Un livre dont le titre est une (excellente) chanson de Bob Dylan accrochera forcément les fans du vieux barde prix Nobel de littérature... Largement autobiographique, le roman de Peter Kaldheim nous narre sa traversée sans le sou et au petit bonheur la chance des Etats-Unis. 8 000 km et vingt États sont ainsi parcourus par le narrateur, qui a pris la tangente et quitté New York pour rejoindre la côte ouest dans une forme de remake assumé et un peu bringuebalant du chef d'oeuvre de Kerouac, Sur la route. Notre anti-héros pourtant diplômé d'une prestigieuse université a peu à peu sombré, perdu son boulot, son domicile, sa copine, dans cet ordre ou dans un autre, pour finir dealer de coke New-yorkais complètement accro à sa propre marchandise. En pleine tempête de l'hiver 1987, Peter n'a d'autre choix que de prendre la route après avoir dilapidé les recettes du stock de cocaïne acheté à crédit auprès d'un vrai dur, une forme d'acte manqué qui le conduit à une rupture aussi radicale que salvatrice.

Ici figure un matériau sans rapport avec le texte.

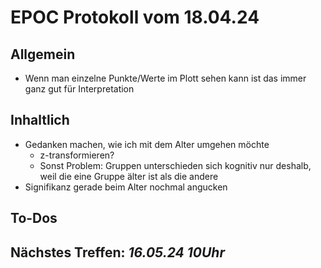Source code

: # EPOC Protokoll vom 18.04.24
## Allgemein
- Wenn man einzelne Punkte/Werte im Plott sehen kann ist das immer ganz gut für Interpretation
## Inhaltlich
- Gedanken machen, wie ich mit dem Alter umgehen möchte
  - z-transformieren?
  - Sonst Problem: Gruppen unterschieden sich kognitiv nur deshalb, weil die eine Gruppe älter ist als die andere
- Signifikanz gerade beim Alter nochmal angucken
## To-Dos
## Nächstes Treffen: *16.05.24 10Uhr*
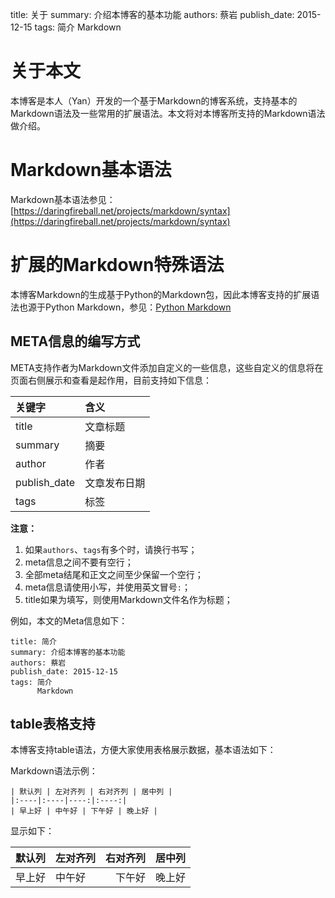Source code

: title: 关于
summary: 介绍本博客的基本功能
authors: 蔡岩
publish_date: 2015-12-15
tags: 简介
      Markdown

# 关于本文

本博客是本人（Yan）开发的一个基于Markdown的博客系统，支持基本的Markdown语法及一些常用的扩展语法。本文将对本博客所支持的Markdown语法做介绍。

# Markdown基本语法

Markdown基本语法参见：  
[https://daringfireball.net/projects/markdown/syntax](https://daringfireball.net/projects/markdown/syntax)

# 扩展的Markdown特殊语法

本博客Markdown的生成基于Python的Markdown包，因此本博客支持的扩展语法也源于Python Markdown，参见：[Python Markdown](https://pythonhosted.org/Markdown/)

## META信息的编写方式

META支持作者为Markdown文件添加自定义的一些信息，这些自定义的信息将在页面右侧展示和查看是起作用，目前支持如下信息：

| 关键字       | 含义         |
|:-------------|:-------------|
| title        | 文章标题     |
| summary      | 摘要         |
| author       | 作者         |
| publish_date | 文章发布日期 |
| tags         | 标签         |

**注意：**  

 1. 如果`authors`、`tags`有多个时，请换行书写；
 2. meta信息之间不要有空行；
 3. 全部meta结尾和正文之间至少保留一个空行；
 4. meta信息请使用小写，并使用英文冒号`:`；
 5. title如果为填写，则使用Markdown文件名作为标题；


例如，本文的Meta信息如下：

    title: 简介
    summary: 介绍本博客的基本功能
    authors: 蔡岩
    publish_date: 2015-12-15
    tags: 简介
          Markdown


## table表格支持

本博客支持table语法，方便大家使用表格展示数据，基本语法如下：

Markdown语法示例：  

    | 默认列 | 左对齐列 | 右对齐列 | 居中列 |
    |:----|:----|----:|:----:|
    | 早上好 | 中午好 | 下午好 | 晚上好 |


显示如下：  

| 默认列 | 左对齐列 | 右对齐列 | 居中列 |
|:-------|:---------|---------:|:------:|
| 早上好 | 中午好   |   下午好 | 晚上好 |
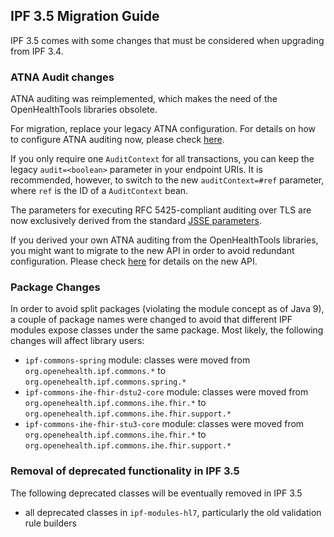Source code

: ## IPF 3.5 Migration Guide

IPF 3.5 comes with some changes that must be considered when upgrading from IPF 3.4.


### ATNA Audit changes

ATNA auditing was reimplemented, which makes the need of the OpenHealthTools libraries obsolete.

For migration, replace your legacy ATNA configuration. For details on how to configure ATNA auditing now, 
please check [here](../ipf-platform-camel-ihe/atna.html).

If you only require one `AuditContext` for all transactions, you can keep the legacy `audit=<boolean>`
parameter in your endpoint URIs. It is recommended, however, to switch to the new `auditContext=#ref`
parameter, where `ref` is the ID of a `AuditContext` bean.

The parameters for executing RFC 5425-compliant auditing over TLS are now exclusively derived from
the standard [JSSE parameters](https://docs.oracle.com/javase/8/docs/technotes/guides/security/jsse/JSSERefGuide.html#InstallationAndCustomization).

If you derived your own ATNA auditing from the OpenHealthTools libraries, you might want to migrate to the new API
in order to avoid redundant configuration. Please check [here](../ipf-commons-audit/index.html) for details on
the new API.

### Package Changes

In order to avoid split packages (violating the module concept as of Java 9), a couple of package names
were changed to avoid that different IPF modules expose classes under the same package. Most likely,
the following changes will affect library users:

* `ipf-commons-spring` module: classes were moved from `org.openehealth.ipf.commons.*` to `org.openehealth.ipf.commons.spring.*`
* `ipf-commons-ihe-fhir-dstu2-core` module: classes were moved from `org.openehealth.ipf.commons.ihe.fhir.*` to `org.openehealth.ipf.commons.ihe.fhir.support.*`
* `ipf-commons-ihe-fhir-stu3-core` module: classes were moved from `org.openehealth.ipf.commons.ihe.fhir.*` to `org.openehealth.ipf.commons.ihe.fhir.support.*`


### Removal of deprecated functionality in IPF 3.5

The following deprecated classes will be eventually removed in IPF 3.5

* all deprecated classes in `ipf-modules-hl7`, particularly the old validation rule builders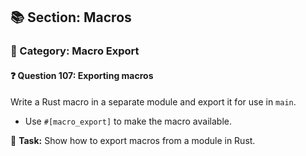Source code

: ## 📚 Section: Macros  
### 🔹 Category: Macro Export  
#### ❓ Question 107: Exporting macros

Write a Rust macro in a separate module and export it for use in `main`.

- Use `#[macro_export]` to make the macro available.

🔧 **Task:** Show how to export macros from a module in Rust.
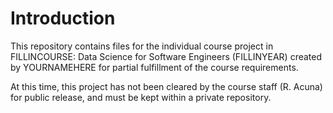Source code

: ﻿# Introduction
This repository contains files for the individual course project in FILLINCOURSE: Data Science for Software Engineers (FILLINYEAR) created by YOURNAMEHERE for partial fulfillment of the course requirements.

At this time, this project has not been cleared by the course staff (R. Acuna) for public release, and must be kept within a private repository.
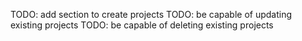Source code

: TODO: add section to create projects
TODO: be capable of updating existing projects
TODO: be capable of deleting existing projects
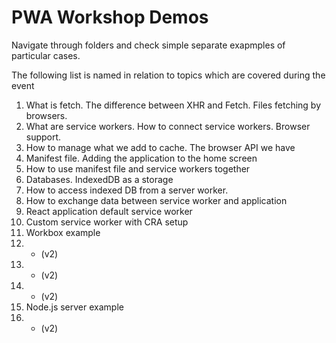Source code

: # PWA Workshop Demos

Navigate through folders and check simple separate exapmples of particular cases.

The following list is named in relation to topics which are covered during the event
01. What is fetch. The difference between XHR and Fetch. Files fetching by browsers.
02. What are service workers. How to connect service workers. Browser support.
03. How to manage what we add to cache. The browser API we have
04. Manifest file. Adding the application to the home screen
05. How to use manifest file and service workers together
06. Databases. IndexedDB as a storage
07. How to access indexed DB from a server worker.
08. How to exchange data between service worker and application
09. React application default service worker
10. Custom service worker with CRA setup
11. Workbox example
12. - (v2)
13. - (v2)
14. - (v2)
15. Node.js server example
16. - (v2)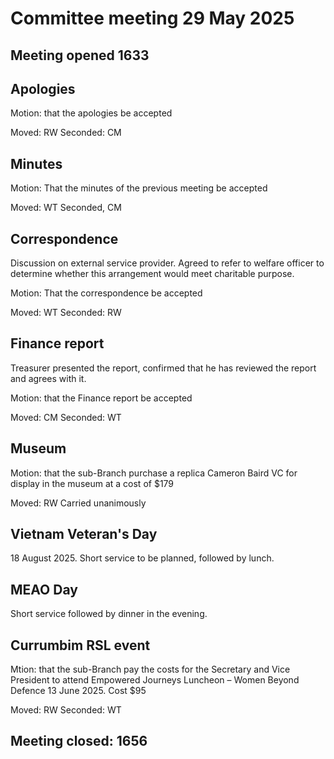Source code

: # Committee meeting 29 May 2025

## Meeting opened 1633

## Apologies

Motion: that the apologies be accepted

Moved: RW
Seconded: CM

## Minutes 

Motion: That the minutes of the previous meeting be accepted

Moved: WT
Seconded, CM

## Correspondence

Discussion on external service provider. Agreed to refer to welfare officer to determine whether this arrangement would meet charitable purpose.

Motion: That the correspondence be accepted

Moved: WT
Seconded: RW

## Finance report

Treasurer presented the report, confirmed that he has reviewed the report and agrees with it.

Motion: that the Finance report be accepted

Moved: CM
Seconded: WT

## Museum

Motion: that the sub-Branch purchase a replica Cameron Baird VC for display in the museum at a cost of $179

Moved: RW
Carried unanimously

## Vietnam Veteran's Day

18 August 2025. Short service to be planned, followed by lunch.

## MEAO Day

Short service followed by dinner in the evening.

## Currumbim RSL event

Mtion: that the sub-Branch pay the costs for the Secretary and Vice President to attend Empowered Journeys Luncheon – Women Beyond Defence 13 June 2025. Cost $95

Moved: RW
Seconded: WT

## Meeting closed: 1656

Débute alors une longue errance en stop et parfois en train de marchandise, transport très prisé par Kerouac et ses compagnons dans les années cinquante ; Peter va à la fois toucher le fond de la misère et trouver une forme de rédemption, à l'instar des clochards célestes dont il suit la trace avec trois décennies de retard. le narrateur découvre les bas fonds de l'Amérique, une vie d'errance aux lendemains incertains, où la survie dépend des repas, habits et couchages offerts par diverses associations d'assistance aux plus démunis. Errant dans un univers de va-nus pieds aussi paumés qu'attachants, il lutte contre les intempéries, la faim, les ampoules aux pieds, les flics en maraude, la perte de ses papiers d'identité, le manque de tout sans jamais se départir d'une étonnante confiance dans son avenir, dans cette idée qu'il existe une lumière au fond du tunnel. C'est cette route chaotique qu'Idiot Wind nous invite à suivre, une route souvent aussi traître que le vent idiot qui souffle dans la chanson, une route peuplée des anges vagabonds qui hantent les ballades hallucinées de l'icône des sixties, de tous ceux qui ont lâché la rampe et continuent à survire, à sourire aussi... Cette route qui traverse les États Unis d'Est en Ouest est évidemment celle de Jack Kerouac dont l'ombre tutélaire plane comme un aigle des rocheuses sur les déambulations chaotiques de Peter.

Idiot Wind est un livre un peu bancal, s'y mêlent des longueurs, une impression de déjà-vu, des instants lumineux, des moments de poésie pure. La pauvreté extrême de Peter et de ses compagnons d'infortune dynamite l'hypocrisie de nos conventions sociales et révèle une humanité que l'on croyait disparue. Au delà de l'hommage rendu à ses héros voyageurs qu'ils soient écrivains beat ou poètes folk, le véritable fil rouge du roman est l'incroyable résilience du héros, sa capacité à ne jamais céder au découragement, à toujours faire face avec une dignité et un humour improbables aux innombrables embûches semées sur son chemin. Cette absence absolue de pathos fait l'originalité du livre et est au fond la plus belle manière de rendre hommage aux laissés pour compte d'une certaine Amérique.